I rode my bike through the very quiet Sunday atmosphere in St. Gallen, and after I stopped at the pond and did more laps than usual I went further across the mountain above the town where Sunday walkers--couples, children—were strolling through the woods and walking along the trails that reveal the panorama of the Canton with Lake Constance in the distance and the Austrian hills beyond. Further on was a vast 17th century mansion with a windily bowing roof and a long row of tiny dormers, nearby, of course, was a little restaurant in exactly the right place where people had ice cream or wine and looked at the view.

I feel a bit like the character played by Sylvia Miles in the film “White Mischief” about the decadent Happy Valley English in Kenya. She would get up and take a shot of heroin and look at the gorgeous landscape before her and say “Another goddamned beautiful day.” This temporary dip in mood may be because there has been some news.

Josephsohn has good days and bad days I am told. And just a few weeks ago he was sitting across from me dining alfresco.

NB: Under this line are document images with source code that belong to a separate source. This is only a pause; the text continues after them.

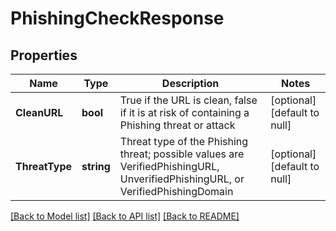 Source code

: # PhishingCheckResponse

## Properties
Name | Type | Description | Notes
------------ | ------------- | ------------- | -------------
**CleanURL** | **bool** | True if the URL is clean, false if it is at risk of containing a Phishing threat or attack | [optional] [default to null]
**ThreatType** | **string** | Threat type of the Phishing threat; possible values are VerifiedPhishingURL, UnverifiedPhishingURL, or VerifiedPhishingDomain | [optional] [default to null]

[[Back to Model list]](../README.md#documentation-for-models) [[Back to API list]](../README.md#documentation-for-api-endpoints) [[Back to README]](../README.md)



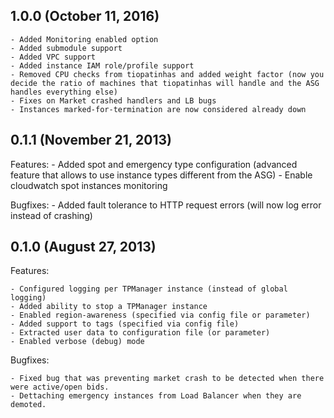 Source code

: ## 1.0.0 (October 11, 2016)
    - Added Monitoring enabled option
    - Added submodule support
    - Added VPC support
    - Added instance IAM role/profile support
    - Removed CPU checks from tiopatinhas and added weight factor (now you decide the ratio of machines that tiopatinhas will handle and the ASG handles everything else)
    - Fixes on Market crashed handlers and LB bugs
    - Instances marked-for-termination are now considered already down

## 0.1.1 (November 21, 2013)

Features:
    - Added spot and emergency type configuration (advanced feature that allows to use instance types different from the ASG)
    - Enable cloudwatch spot instances monitoring

Bugfixes:
    - Added fault tolerance to HTTP request errors (will now log error instead of crashing)

## 0.1.0 (August 27, 2013)

Features:

    - Configured logging per TPManager instance (instead of global logging)
    - Added ability to stop a TPManager instance
    - Enabled region-awareness (specified via config file or parameter)
    - Added support to tags (specified via config file)
    - Extracted user data to configuration file (or parameter)
    - Enabled verbose (debug) mode

Bugfixes:

    - Fixed bug that was preventing market crash to be detected when there were active/open bids.
    - Dettaching emergency instances from Load Balancer when they are demoted.
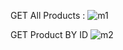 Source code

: GET All Products :
![m1](https://user-images.githubusercontent.com/97042529/224009728-b3df9cce-ebd8-4543-affa-26f6a3381a9b.png)

GET Product BY ID
![m2](https://user-images.githubusercontent.com/97042529/224010030-b5c9feb6-1903-40ff-835e-bdb5849e3129.png)

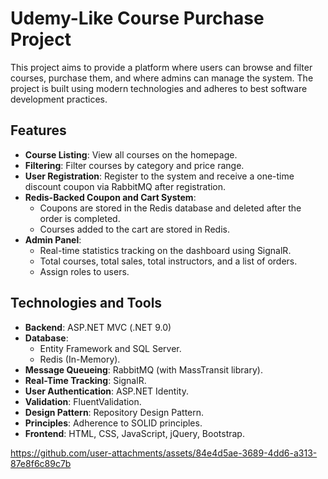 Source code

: # Udemy-Like Course Purchase Project

This project aims to provide a platform where users can browse and filter courses, purchase them, and where admins can manage the system. The project is built using modern technologies and adheres to best software development practices.

## Features

- **Course Listing**: View all courses on the homepage.
- **Filtering**: Filter courses by category and price range.
- **User Registration**: Register to the system and receive a one-time discount coupon via RabbitMQ after registration.
- **Redis-Backed Coupon and Cart System**:
  - Coupons are stored in the Redis database and deleted after the order is completed.
  - Courses added to the cart are stored in Redis.
- **Admin Panel**:
  - Real-time statistics tracking on the dashboard using SignalR.
  - Total courses, total sales, total instructors, and a list of orders.
  - Assign roles to users.

## Technologies and Tools

- **Backend**: ASP.NET MVC (.NET 9.0)
- **Database**:
  - Entity Framework and SQL Server.
  - Redis (In-Memory).
- **Message Queueing**: RabbitMQ (with MassTransit library).
- **Real-Time Tracking**: SignalR.
- **User Authentication**: ASP.NET Identity.
- **Validation**: FluentValidation.
- **Design Pattern**: Repository Design Pattern.
- **Principles**: Adherence to SOLID principles.
- **Frontend**: HTML, CSS, JavaScript, jQuery, Bootstrap.







https://github.com/user-attachments/assets/84e4d5ae-3689-4dd6-a313-87e8f6c89c7b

I got an email from Gallery Quynh in Ho Chi Minh City. Quynh has spent the past four months renovating and then re-renovating their new quarters in a former furniture warehouse near the French consulate. The site is now, suddenly, scheduled for demolition next month. This is how it goes there, where there is no transparency in government, no understandings in how to run businesses, and no right to recourse, to demand one’s rights in a courtroom for breach of contract. The landlord probably just wanted to keep the rent going as long as possible and either didn’t know or held back the information on the property.

Watching Ozu’s “Record of a Tenement gentleman” the scenes of Japan after the war made me miss Asia, already! It is about a woman who takes in a stray young boy. The boy wets the bed and the woman has to hang her old futon on the line to dry it out. It was the most inspiring object I have seen since I left Phnom Penh.

My girlfriend has emailed me that she does not want to continue. There have been backs and forths for weeks and I knew something was up but I was waiting for it actually to be stated. One needs that, to hear it. She was supposed to come over the beginning of August but that’s it. This is the end of a long relationship that has been sporadic at best for three years or so but very steady for the five before. We only recently attempted to try it again. We never really seemed to get along during the long period we went on. It was a constantly frustrating, puzzling situation. I had the best evening in the studio I had had in a while after I got the email.